The word "theoremstyle" marks the lines to find; copy every such line from the data below.

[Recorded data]
___
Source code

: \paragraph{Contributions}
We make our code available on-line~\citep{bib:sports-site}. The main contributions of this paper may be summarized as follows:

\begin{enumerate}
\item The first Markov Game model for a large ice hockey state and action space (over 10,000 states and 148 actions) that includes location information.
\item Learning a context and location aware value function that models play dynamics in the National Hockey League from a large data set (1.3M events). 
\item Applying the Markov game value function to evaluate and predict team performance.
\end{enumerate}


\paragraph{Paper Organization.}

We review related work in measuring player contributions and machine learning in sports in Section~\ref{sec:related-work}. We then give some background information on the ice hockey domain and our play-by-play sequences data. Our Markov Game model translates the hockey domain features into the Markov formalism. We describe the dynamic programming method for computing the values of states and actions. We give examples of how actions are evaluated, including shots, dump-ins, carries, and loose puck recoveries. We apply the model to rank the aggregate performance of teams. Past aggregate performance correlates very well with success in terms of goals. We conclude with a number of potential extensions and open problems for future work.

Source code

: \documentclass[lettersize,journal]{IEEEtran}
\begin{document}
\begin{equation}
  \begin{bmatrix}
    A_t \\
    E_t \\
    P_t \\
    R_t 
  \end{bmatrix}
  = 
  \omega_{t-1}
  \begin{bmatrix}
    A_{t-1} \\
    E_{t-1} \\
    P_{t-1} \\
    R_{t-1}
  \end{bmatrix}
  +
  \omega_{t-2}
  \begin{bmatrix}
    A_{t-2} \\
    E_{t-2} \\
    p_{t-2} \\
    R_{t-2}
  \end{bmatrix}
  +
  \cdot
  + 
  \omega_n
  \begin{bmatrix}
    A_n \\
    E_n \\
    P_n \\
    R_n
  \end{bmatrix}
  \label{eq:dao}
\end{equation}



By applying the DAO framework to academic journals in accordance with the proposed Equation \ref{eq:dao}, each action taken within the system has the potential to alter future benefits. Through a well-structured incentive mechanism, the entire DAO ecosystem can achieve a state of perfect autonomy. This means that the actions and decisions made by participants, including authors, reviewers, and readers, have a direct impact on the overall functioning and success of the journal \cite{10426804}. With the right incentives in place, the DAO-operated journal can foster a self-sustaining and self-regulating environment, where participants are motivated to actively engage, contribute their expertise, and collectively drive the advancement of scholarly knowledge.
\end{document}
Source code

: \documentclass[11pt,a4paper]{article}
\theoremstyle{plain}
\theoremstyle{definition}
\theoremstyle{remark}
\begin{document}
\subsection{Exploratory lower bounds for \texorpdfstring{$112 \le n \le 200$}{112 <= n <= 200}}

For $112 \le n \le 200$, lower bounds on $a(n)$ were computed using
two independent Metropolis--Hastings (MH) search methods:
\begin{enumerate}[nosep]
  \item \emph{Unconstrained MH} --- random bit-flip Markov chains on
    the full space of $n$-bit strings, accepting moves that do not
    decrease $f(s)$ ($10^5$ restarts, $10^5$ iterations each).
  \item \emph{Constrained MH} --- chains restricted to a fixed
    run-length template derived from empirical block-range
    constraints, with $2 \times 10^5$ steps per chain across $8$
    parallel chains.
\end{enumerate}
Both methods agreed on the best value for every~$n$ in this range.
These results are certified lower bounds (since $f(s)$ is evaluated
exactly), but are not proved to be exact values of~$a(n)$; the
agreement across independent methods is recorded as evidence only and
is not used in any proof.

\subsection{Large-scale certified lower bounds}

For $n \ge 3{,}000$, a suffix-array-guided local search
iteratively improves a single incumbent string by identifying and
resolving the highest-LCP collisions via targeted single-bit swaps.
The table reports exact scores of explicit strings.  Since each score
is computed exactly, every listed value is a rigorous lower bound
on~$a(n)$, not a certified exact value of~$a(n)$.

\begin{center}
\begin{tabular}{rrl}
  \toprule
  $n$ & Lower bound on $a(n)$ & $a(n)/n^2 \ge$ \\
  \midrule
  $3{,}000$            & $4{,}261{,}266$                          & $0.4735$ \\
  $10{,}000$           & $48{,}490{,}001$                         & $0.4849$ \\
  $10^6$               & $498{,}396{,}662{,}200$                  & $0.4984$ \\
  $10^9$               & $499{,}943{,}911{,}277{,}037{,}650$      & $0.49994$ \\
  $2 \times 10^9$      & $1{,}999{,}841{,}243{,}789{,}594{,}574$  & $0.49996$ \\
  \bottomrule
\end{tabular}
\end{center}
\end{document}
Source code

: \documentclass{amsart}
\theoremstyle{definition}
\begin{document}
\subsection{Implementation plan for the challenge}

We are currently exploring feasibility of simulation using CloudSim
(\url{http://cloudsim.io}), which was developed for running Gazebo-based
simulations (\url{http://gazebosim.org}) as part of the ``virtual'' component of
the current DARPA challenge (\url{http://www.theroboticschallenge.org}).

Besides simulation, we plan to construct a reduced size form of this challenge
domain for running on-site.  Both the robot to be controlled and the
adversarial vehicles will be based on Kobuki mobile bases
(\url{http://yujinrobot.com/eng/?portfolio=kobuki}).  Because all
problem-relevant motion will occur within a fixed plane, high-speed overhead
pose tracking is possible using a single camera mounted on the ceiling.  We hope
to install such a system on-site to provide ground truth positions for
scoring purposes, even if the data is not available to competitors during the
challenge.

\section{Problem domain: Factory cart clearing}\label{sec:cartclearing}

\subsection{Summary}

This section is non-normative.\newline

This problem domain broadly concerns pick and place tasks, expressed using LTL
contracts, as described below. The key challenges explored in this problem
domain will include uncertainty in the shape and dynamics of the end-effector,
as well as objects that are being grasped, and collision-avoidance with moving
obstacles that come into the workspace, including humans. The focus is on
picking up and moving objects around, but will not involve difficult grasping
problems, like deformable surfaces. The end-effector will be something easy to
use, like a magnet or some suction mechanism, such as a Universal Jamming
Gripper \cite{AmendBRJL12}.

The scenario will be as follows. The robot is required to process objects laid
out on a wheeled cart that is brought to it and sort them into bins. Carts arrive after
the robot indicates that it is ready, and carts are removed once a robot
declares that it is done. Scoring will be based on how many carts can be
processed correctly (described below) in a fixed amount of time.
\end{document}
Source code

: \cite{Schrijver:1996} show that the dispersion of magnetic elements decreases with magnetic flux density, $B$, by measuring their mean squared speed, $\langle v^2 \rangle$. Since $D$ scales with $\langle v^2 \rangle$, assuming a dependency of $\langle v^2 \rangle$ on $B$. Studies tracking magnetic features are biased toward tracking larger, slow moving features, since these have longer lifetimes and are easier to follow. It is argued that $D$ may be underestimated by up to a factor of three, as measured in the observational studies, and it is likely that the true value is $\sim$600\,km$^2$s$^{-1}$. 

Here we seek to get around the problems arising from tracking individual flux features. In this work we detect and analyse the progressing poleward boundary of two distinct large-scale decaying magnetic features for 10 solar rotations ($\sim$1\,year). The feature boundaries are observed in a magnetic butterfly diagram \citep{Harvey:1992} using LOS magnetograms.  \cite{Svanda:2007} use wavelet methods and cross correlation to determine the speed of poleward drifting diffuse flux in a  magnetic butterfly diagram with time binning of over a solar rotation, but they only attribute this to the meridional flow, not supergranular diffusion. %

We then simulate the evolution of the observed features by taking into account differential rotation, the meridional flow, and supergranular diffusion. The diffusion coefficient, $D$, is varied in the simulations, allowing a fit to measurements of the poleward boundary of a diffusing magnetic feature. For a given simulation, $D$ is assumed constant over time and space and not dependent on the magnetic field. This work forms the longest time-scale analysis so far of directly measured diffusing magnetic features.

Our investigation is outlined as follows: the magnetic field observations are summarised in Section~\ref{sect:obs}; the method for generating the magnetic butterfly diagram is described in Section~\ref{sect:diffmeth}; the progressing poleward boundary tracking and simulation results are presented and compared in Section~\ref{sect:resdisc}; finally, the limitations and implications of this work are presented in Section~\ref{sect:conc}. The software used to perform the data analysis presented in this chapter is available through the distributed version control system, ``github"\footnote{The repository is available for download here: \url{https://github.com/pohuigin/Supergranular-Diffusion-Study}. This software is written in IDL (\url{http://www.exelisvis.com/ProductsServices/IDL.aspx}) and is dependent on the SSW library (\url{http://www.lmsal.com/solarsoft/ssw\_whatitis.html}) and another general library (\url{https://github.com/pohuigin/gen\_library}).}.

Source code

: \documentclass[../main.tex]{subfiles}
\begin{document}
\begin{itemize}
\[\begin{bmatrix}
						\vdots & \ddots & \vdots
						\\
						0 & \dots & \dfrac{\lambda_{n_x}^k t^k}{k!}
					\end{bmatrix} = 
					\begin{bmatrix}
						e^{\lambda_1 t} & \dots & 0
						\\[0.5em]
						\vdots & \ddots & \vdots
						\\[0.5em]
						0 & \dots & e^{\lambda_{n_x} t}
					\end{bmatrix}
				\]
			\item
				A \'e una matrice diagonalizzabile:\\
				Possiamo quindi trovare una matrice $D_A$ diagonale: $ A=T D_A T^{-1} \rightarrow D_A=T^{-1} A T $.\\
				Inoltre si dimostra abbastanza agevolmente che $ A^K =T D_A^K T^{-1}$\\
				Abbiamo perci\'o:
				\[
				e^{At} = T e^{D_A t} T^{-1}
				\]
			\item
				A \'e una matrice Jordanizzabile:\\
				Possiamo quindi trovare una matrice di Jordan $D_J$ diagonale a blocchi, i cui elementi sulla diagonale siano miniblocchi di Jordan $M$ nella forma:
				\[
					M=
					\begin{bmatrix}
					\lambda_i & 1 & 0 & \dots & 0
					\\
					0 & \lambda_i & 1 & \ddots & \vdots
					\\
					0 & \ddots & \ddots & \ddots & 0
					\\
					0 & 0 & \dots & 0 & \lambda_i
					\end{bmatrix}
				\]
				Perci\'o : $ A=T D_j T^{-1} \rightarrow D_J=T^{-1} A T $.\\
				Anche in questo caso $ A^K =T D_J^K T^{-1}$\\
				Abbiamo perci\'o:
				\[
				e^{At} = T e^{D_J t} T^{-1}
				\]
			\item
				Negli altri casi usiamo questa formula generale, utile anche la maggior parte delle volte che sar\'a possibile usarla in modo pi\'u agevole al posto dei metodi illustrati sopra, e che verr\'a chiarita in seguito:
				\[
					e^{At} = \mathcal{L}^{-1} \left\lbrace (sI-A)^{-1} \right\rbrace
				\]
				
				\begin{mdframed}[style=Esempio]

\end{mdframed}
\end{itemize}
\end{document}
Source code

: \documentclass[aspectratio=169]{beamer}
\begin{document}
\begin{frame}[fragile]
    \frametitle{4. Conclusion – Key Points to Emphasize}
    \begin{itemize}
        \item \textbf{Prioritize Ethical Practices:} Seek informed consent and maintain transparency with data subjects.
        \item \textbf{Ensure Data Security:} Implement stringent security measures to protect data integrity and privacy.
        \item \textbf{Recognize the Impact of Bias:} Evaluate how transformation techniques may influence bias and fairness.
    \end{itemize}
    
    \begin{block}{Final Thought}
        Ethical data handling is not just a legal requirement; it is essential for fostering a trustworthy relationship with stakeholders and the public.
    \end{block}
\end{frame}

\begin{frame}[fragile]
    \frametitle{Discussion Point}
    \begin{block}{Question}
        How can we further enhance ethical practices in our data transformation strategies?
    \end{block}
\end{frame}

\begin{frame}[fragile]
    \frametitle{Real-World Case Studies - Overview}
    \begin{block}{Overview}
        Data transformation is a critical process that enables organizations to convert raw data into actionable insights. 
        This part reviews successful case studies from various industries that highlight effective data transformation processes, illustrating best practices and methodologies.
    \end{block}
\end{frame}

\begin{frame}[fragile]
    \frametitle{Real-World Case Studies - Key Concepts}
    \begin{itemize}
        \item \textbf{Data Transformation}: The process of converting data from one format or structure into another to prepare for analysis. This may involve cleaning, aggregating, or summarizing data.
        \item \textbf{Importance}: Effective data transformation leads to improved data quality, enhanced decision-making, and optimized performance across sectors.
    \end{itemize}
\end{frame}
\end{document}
___
→ **THE COMPLETED TASK**
\theoremstyle{plain}
\theoremstyle{definition}
\theoremstyle{remark}
\theoremstyle{definition}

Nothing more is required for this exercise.